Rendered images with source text

* * *

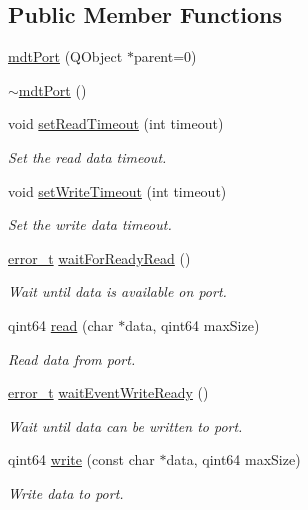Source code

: \subsection*{Public Member Functions}
\begin{DoxyCompactItemize}
\item 
\hyperlink{classmdt_port_ac466eac9d1a54ea0e04c998660ad75ec}{mdt\-Port} (Q\-Object $\ast$parent=0)
\item 
\hyperlink{classmdt_port_aa19f56493000459083df371be57f67aa}{$\sim$mdt\-Port} ()
\item 
void \hyperlink{classmdt_port_aa77b266f23744f1b53ae589f986be101}{set\-Read\-Timeout} (int timeout)
\begin{DoxyCompactList}\small\item\em Set the read data timeout. \end{DoxyCompactList}\item 
void \hyperlink{classmdt_port_a2acb6e7bedacdadf78ee735dc611abfa}{set\-Write\-Timeout} (int timeout)
\begin{DoxyCompactList}\small\item\em Set the write data timeout. \end{DoxyCompactList}\item 
\hyperlink{classmdt_abstract_port_ad4121bb930c95887e77f8bafa065a85e}{error\-\_\-t} \hyperlink{classmdt_port_a84594fdb56cd455a366c69b0a9228020}{wait\-For\-Ready\-Read} ()
\begin{DoxyCompactList}\small\item\em Wait until data is available on port. \end{DoxyCompactList}\item 
qint64 \hyperlink{classmdt_port_ad8a196bb21b6ca76dffb068a1692904a}{read} (char $\ast$data, qint64 max\-Size)
\begin{DoxyCompactList}\small\item\em Read data from port. \end{DoxyCompactList}\item 
\hyperlink{classmdt_abstract_port_ad4121bb930c95887e77f8bafa065a85e}{error\-\_\-t} \hyperlink{classmdt_port_a85e77a391f6f5782428beb2e6aee52f8}{wait\-Event\-Write\-Ready} ()
\begin{DoxyCompactList}\small\item\em Wait until data can be written to port. \end{DoxyCompactList}\item 
qint64 \hyperlink{classmdt_port_a62f4a6f2c547d40d3743ce893e0f64d6}{write} (const char $\ast$data, qint64 max\-Size)
\begin{DoxyCompactList}\small\item\em Write data to port. \end{DoxyCompactList}\end{DoxyCompactItemize}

* * *

**TASK STATEMENT**. Lines in the data that include the word "DoxyCompactItemize" should all be copied.

**OUTPUT OF THE TASK**.
\begin{DoxyCompactItemize}
\begin{DoxyCompactList}\small\item\em Write data to port. \end{DoxyCompactList}\end{DoxyCompactItemize}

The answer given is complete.